La celebración de la Epifanía en Belén se celebró en la parroquia de Santa Catalina, junto a la basílica de la Natividad, y estuvo presidida por el Custodio de Tierra Santa, Francesco Ielpo. Durante la homilía, el Custodio destacó la importancia de vivir esta solemnidad en el lugar del Nacimiento del Señor y señaló que supone dejarse alcanzar por el corazón del misterio que la Iglesia contempla: la manifestación de Cristo como luz para todos los pueblos. En su reflexión, subrayó la tensión entre la luz y las tinieblas, la acogida y el rechazo, la alegría y el miedo, temas presentes en las lecturas propias del día.

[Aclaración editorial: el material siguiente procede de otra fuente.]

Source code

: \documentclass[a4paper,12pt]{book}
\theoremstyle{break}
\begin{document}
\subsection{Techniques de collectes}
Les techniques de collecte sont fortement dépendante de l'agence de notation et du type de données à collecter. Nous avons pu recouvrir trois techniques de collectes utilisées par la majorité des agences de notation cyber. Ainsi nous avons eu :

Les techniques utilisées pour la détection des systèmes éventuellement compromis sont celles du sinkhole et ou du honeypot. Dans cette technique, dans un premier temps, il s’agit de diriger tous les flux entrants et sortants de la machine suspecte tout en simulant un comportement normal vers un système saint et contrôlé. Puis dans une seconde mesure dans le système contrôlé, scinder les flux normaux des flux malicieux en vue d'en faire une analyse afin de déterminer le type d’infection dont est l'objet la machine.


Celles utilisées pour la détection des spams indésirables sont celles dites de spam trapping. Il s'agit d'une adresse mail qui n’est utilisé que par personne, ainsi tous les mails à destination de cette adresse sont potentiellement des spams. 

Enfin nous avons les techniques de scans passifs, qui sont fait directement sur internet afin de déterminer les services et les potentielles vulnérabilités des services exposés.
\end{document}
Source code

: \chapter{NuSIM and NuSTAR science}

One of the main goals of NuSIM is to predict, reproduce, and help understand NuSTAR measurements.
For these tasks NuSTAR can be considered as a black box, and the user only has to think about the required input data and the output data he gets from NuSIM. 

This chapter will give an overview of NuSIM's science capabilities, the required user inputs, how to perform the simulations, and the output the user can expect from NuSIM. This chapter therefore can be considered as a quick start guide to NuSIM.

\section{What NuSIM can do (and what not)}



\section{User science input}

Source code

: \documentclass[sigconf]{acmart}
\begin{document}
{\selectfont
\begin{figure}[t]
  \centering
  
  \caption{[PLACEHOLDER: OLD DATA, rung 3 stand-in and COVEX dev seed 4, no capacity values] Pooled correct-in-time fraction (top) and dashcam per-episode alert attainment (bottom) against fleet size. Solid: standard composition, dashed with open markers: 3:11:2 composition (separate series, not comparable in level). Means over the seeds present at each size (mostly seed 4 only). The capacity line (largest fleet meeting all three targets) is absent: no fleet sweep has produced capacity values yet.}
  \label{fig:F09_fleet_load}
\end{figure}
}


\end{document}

A continuación, Ielpo comentó el Evangelio, que contrapone dos ciudades: Belén, la ciudad de David, y Jerusalén, la ciudad de Herodes. Explicó que la búsqueda violenta de Herodes se opone a la búsqueda confiada de los Magos, quienes, tras ver al niño con María, regresan por otro camino, como signo del cambio que produce el encuentro con Dios. La parroquia de Santa Catalina se llenó de fieles que participaron en la celebración.
Por último, el Custodio recalcó que la historia queda marcada por una elección: aceptar o rechazar a Cristo. Aunque las tinieblas parezcan dominar, añadió, no tienen la última palabra. La luz —símbolo del Nacimiento y de la Epifanía— es la que transforma la vida del hombre. En ese sentido, la estrella de los Magos es un signo que debe comprenderse con fe: una luz que guía hacia Cristo, que no ciega, sino que sana y acompaña.